Serial dilutions of nanobodies or BSA (100ul) were incubated on plates coated with human spleen ferritin (1ug/ml) and binding quantified by ELISA after incubation with anti-HA-HRP antibody. A. Quantification of anti-ferritin nanobodies from CDR3 groups 6 and 26 binding to human spleen ferritin. B. Oscillating magnetic field treatment (465kHz, 30mT) significantly increases calcium-dependent SEAP release from 293T cells transfected with Nb-GFP-TRPV1Ca2+, Nb-Ft-2-TRPV1Ca2+ and Nb-Ft-14-TRPV1Ca2+ and GFP-mFerritin.
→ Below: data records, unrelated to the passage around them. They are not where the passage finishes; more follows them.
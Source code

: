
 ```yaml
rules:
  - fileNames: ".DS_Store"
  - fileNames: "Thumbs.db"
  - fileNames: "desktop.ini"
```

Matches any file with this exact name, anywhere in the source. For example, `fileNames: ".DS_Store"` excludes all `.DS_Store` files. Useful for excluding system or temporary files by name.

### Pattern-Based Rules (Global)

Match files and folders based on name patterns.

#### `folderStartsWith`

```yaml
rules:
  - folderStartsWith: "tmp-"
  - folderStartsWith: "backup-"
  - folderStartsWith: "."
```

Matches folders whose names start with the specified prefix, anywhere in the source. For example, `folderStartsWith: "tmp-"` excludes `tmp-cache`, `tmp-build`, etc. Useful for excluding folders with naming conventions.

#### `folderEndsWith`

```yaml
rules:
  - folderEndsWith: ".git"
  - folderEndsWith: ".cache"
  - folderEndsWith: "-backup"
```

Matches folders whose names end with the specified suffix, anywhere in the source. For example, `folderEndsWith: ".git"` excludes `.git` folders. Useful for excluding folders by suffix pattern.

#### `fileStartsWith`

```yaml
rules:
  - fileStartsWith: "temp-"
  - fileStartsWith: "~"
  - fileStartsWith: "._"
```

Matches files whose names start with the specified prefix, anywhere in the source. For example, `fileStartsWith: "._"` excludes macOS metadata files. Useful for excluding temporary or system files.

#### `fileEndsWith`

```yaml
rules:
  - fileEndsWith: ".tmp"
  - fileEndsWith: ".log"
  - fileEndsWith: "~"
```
Data analyzed by two-tailed, unpaired t-test with Welch’s correction. Nb-GFP-TRPV1Ca2+, basal vs. RF * p = 0.04, n = 8 & 8; Nb-Ft-2-TRPV1Ca2+, basal vs. RF * p = 0.02, n = 7 & 8; Nb-Ft-14-TRPV1Ca2+, basal vs. RF * p = 0.04, n = 7 & 8. C. Normalized Fluo-4 fluorescence (ΔF/F0) in Neuro2A cells expressing Nb-Ft-2-TRPV1Ca2+ with (786 cells) or without (1659 cells) magnet treatment. Data were analyzed by two-way ANOVA with Tukey’s multiple comparison test, **** p < 0.0001. D. Cumulative change in ΔF/F0 of Neuro2A cells expressing Nb-Ft-2-TRPV1Ca2+ with (786 cells) or without (1659 cells) magnet treatment. Data were analyzed by Mann Whitney U test **** p < 0.0001. E. Changes in RCaMP fluorescence normalized to baseline fluorescence (ΔF/F0) with magnet treatment of HEK-293T cells expressing RCaMP alone (54 cells), TRPV1Ca2+ (107 cells) or Nb-Ft-2-TRPV1Ca2+ (101 cells). Error bars represent mean +/−SEM. F. Cumulative change in ΔF/F0 with magnet treatment of HEK-293T cells expressing RCaMP alone (54 cells), TRPV1Ca2+ (107 cells) or Nb-Ft-2-TRPV1Ca2+ (101 cells). AUC was calculated for the period of magnet exposure between 48–180 seconds (after focus adjustment) and analyzed by ordinary one-way ANOVA with Tukey’s multiple comparison test, **** p < 0.0001. Data are shown as mean ± SD.